Astronomie ist sein Leben – das zeigt sich auch an Raphaël Erranis Freizeitbeschäftigungen: Er ist Gast auf Astronomischen Tagungen in Deutschland und Großbritannien und leitet eine Arbeitsgruppe beim Astronomischen Sommerlager für Jugendliche. Doch als Streber oder Fachidioten, der den ganzen Tag nur in die Sterne schaut oder vor dem Computer hängt, sieht sich Raphaël auch trotz seines sehr guten Abiturs nicht: „Astrophysik ist zwar mein liebstes Hobby, aber nicht das einzige“. Seit Jahren rudert er, war lange Jahre Vereinsvorsitzender des Schulruderclubs, und spielt Klavier. „Natürlich gibt es viele, die nicht begreifen, dass man sich dafür interessiert, wie die Welt funktioniert. Aber das ist wohl eine Grundsatzfrage.“

Nach dem Ende der Schule im Juni 2009 erwarten Errani nun neue Herausforderungen. Vor dem Beginn des Physikstudiums geht es erst einmal nach Israel in die christliche Siedlung Nes Ammim, wo der 19-Jährige seinen Zivildienst ableistet. „Nach 7 Jahre am Athenaeum und 19 Jahren im Alten Land direkt an die Uni? Wohl etwas zu trocken!“, befindet Errani. In der Studienabteilung der Siedlung kümmert sich der Jungforscher um die Öffentlichkeitsarbeit und hilft bei der Organisation des Studienprogramms, das sich zum Ziel setzt, den Dialog zwischen Juden, Arabern und Christen zu fördern sowie ausgewogen und umfassend über Israel, das Judentum und den Islam zu informieren.
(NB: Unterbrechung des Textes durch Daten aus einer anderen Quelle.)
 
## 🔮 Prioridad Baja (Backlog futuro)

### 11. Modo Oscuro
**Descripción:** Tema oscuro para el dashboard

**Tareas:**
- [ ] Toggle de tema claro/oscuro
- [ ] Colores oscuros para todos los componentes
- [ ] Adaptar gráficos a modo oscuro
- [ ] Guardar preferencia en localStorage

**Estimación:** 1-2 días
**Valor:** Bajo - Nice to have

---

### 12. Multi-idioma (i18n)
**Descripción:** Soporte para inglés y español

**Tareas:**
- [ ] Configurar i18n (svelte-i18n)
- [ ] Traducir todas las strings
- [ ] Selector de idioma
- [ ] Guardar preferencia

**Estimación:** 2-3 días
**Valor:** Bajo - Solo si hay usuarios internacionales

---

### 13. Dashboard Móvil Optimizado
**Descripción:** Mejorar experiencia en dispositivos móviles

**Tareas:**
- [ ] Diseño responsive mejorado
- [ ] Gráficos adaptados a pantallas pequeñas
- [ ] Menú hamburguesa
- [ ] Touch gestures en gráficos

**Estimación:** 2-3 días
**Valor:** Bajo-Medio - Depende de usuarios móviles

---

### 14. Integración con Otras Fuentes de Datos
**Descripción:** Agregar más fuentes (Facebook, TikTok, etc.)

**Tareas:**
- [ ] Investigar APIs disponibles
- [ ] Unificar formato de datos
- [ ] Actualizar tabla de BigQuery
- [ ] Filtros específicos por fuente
Bei seiner offensichtlichen Liebe zur Astronomie scheint dieses Engagement auf den ersten Blick so recht nicht ins Bild zu passen. Doch letztlich geht es ja auch hier um die Klärung einer zentralen Frage der Menschheit, wie nämlich verschiedene Kulturen friedlich zusammenleben können. Außerdem ist Israel mit seiner dunklen Negevwüste nicht der schlechteste Platz, den sich ein Astrophysiker für seine Beobachtungen wünschen kann. Und wenn Raphaël Errani im kommenden Jahr mit dem Physikstudium beginnt, kann er sich wieder der anderen elementaren Fragestellung widmen, die ihn schon sein Leben lang beschäftigt: Was es ist, das die Welt im Innersten zusammenhält.